Ardından mutfağa annesinin yanına gitti.

- Oğlum dün gece yine geç saatlere kadar çalıştın. Neden kendini bu kadar yoruyorsun? Bu proje sağlığından daha mı önemli? Bu sanal görev seni iyice yıprattı. Umarım bir an önce dünyadaki işine geri dönersin.

- Anne biliyorsun ki şirketim Mars görevlerinde Dünya görevlerine oranla daha çok maaş veriyor. Tek sorun zaman uyumsuzluğu nedeniyle daha çok yorulmam oluyor. İki gezegen arasındaki günlük 39 dakikalık fark her bağlantıda farklı bir zaman diliminde çalışmamı zorunlu kılıyor. Mars’ ta her gün aynı saatte mesaiye başlamam için buradaki mesaimin her gün 39 dakika değişmesine ve bu da metabolizmamın olumsuz etkilenmesine neden oluyor. Önümüzdeki birkaç hafta daha orada gündüz mesaisine denk gelmem için burada gece çalışmam gerekecek.

Mustafa beş yıldır uluslararası bir perakendecilik şirketi olan Zon’ da çalışıyordu. Şirket geçen yüzyılın başlarında internetin yeni yeni insanların hayatına girdiği bir dönemde büyük bir atak yaparak internet üzerinden satış alanında dünya devi haline gelmişti. Ardından yüzyılın ortalarına doğru Kişiselleştirilmiş Sanal Mağaza (KSM) uygulamasını hizmete soktu. Bu uygulama insanların evlerini istedikleri an bir süpermarkete, bir giyim mağazasına, bir yapı markete ya da o an ihtiyaçları olan herhangi bir perakende mağazasına dönüştürebilen arttırılmış gerçeklik tabanlı bir yazılıma sahipti.

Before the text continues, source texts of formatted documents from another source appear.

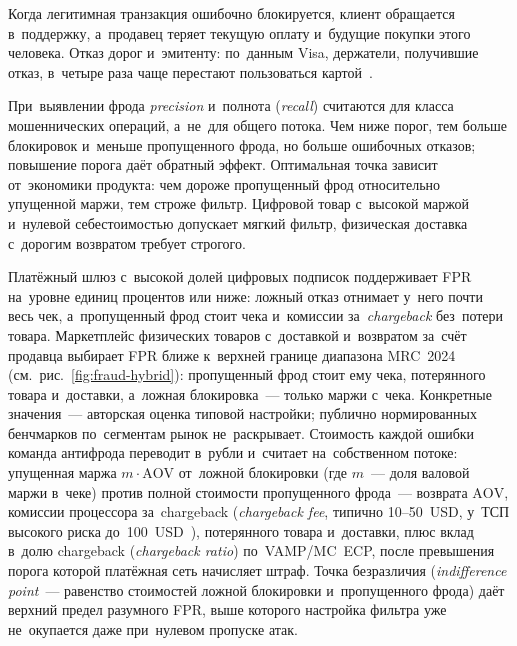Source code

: Когда легитимная транзакция ошибочно блокируется, клиент обращается
в~поддержку, а~продавец теряет текущую оплату и~будущие покупки этого человека.
Отказ дорог и~эмитенту: по~данным Visa, держатели, получившие отказ,
в~четыре раза чаще перестают пользоваться картой~\cite{visa-auth-management-2020}.

При~выявлении фрода \textit{precision} и~полнота (\textit{recall}) считаются для
класса мошеннических операций, а~не~для общего потока. Чем ниже порог, тем
больше блокировок и~меньше пропущенного фрода, но больше ошибочных отказов; повышение порога даёт
обратный эффект. Оптимальная точка зависит от~экономики продукта: чем дороже
пропущенный фрод относительно упущенной маржи, тем строже фильтр. Цифровой
товар с~высокой маржой и~нулевой себестоимостью допускает мягкий фильтр,
физическая доставка с~дорогим возвратом требует строгого.

Платёжный шлюз с~высокой долей цифровых подписок поддерживает FPR
на~уровне единиц процентов или ниже: ложный отказ отнимает у~него почти весь
чек, а~пропущенный фрод стоит чека и~комиссии за~\textit{chargeback}
без~потери товара.
Маркетплейс физических товаров с~доставкой и~возвратом за~счёт продавца
выбирает FPR ближе к~верхней границе диапазона MRC~2024
(см.~рис.~\ref{fig:fraud-hybrid}): пропущенный фрод стоит ему чека,
потерянного товара и~доставки, а~ложная блокировка~--- только маржи с~чека. Конкретные значения~--- авторская
оценка типовой настройки; публично нормированных бенчмарков по~сегментам рынок
не~раскрывает. Стоимость каждой ошибки команда антифрода переводит в~рубли
и~считает на~собственном потоке: упущенная маржа $m \cdot \mathrm{AOV}$
от~ложной блокировки (где $m$~--- доля валовой маржи в~чеке) против полной
стоимости пропущенного фрода~--- возврата $\mathrm{AOV}$, комиссии процессора
за~chargeback (\textit{chargeback fee}, типично
10--50~USD, у~ТСП высокого риска до~100~USD~\cite{chargeback-fee-2024}), потерянного товара и~доставки, плюс
вклад в~долю chargeback (\textit{chargeback ratio}) по~VAMP/MC~ECP,
после превышения порога которой платёжная сеть начисляет штраф. Точка безразличия
(\textit{indifference point}~--- равенство стоимостей ложной
блокировки и~пропущенного фрода) даёт верхний предел разумного FPR, выше
которого настройка фильтра уже не~окупается даже при~нулевом пропуске атак.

Kullanıcılar şimdilerde akıllı kontakt lensleriyle kullandıkları sistemde, o zamanlar cep telefonu denilen cihazlarla evlerinin istedikleri bir odasını ZonStore uygulamasıyla taratıp odanın boyutlarını uygulamaya yüklüyorlardı. Ardından arttırılmış gerçeklik gözlüklerini ve eldivenlerini kullanarak bu sanal marketin raflarından istedikleri ürünleri alıp inceleyip sepetlerine atarak alışverişlerini tamamlıyorlardı.
Bu uygulama o yıllarda geliştirilen 5G internetin hızı sayesinde kısa sürede tüm dünyada çok popüler hale geldi. Çünkü uygulamada yer alan “Birlikte Alışveriş” (Shopping Together) özelliği sayesinde olay sadece evde sanal gözlüklerle alışveriş yapmaktan öteye geçerek yeni bir akım yaratmıştı.

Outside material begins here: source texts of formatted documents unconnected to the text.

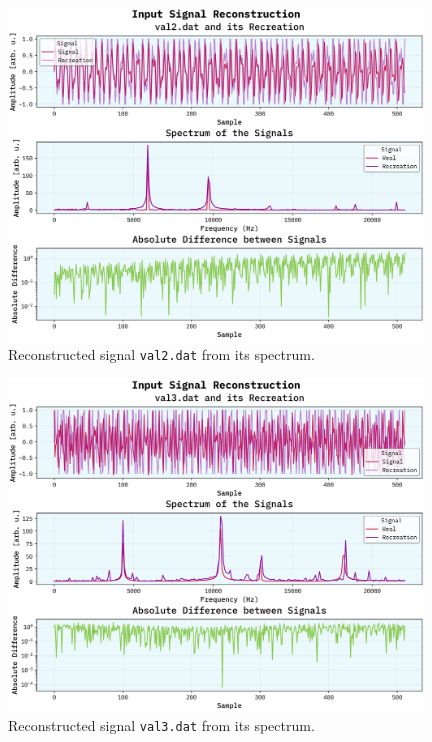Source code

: \documentclass[10pt, titlepage, a4paper]{article}
\begin{document}
\begin{figure}[H]
    \centering
    \includegraphics[width=0.98\textwidth]{../SpectralAnalysis/Images/reconstruction-val2.dat.png}
    \caption{Reconstructed signal \texttt{val2.dat} from its spectrum.}
    \label{fig:reconstructed-signals-2} 
\end{figure}

\begin{figure}[H]
    \centering
    \includegraphics[width=0.98\textwidth]{../SpectralAnalysis/Images/reconstruction-val3.dat.png}
    \caption{Reconstructed signal \texttt{val3.dat} from its spectrum.}
    \label{fig:reconstructed-signals-3}
\end{figure}
\end{document}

“Birlikte Alışveriş” başlangıçta insanların kendi sanal mağazalarında alışveriş yapmak için arkadaşlarını ve takipçilerini davet etmekten ibaretti ancak sonra bambaşka bir fenomene dönüştü.
Nasıl mı?
Şöhretlerinden ve yoğun ilgiden dolayı günlük hayatlarında toplum içine ve günlük hayata  karışamayan, sıradan bir insan gibi gününü geçirmeye özenen dünyaca ünlü şarkıcılar, film yıldızları ve fenomenler bu özelliği çok sevmişti. Birçok ünlü, kendi sanal mağazalarında alışveriş yapıyor, bu deneyimlerini sosyal medya hesaplarında paylaşıyordu. Ünlü insanların bu sanal mağazalarda alışveriş yapması ve bu alışverişlerine istedikleri ya da seçtikleri takipçilerini davet etmeleri alışveriş yapmayı başka bir boyuta taşımıştı. Artık firmalar medyada reklam vermek yerine bu ünlülerin sanal mağazalarında daha çok görünmek ve daha büyük raflarda yer almak için reklam bütçeleri ayırmaya başlamışlardı.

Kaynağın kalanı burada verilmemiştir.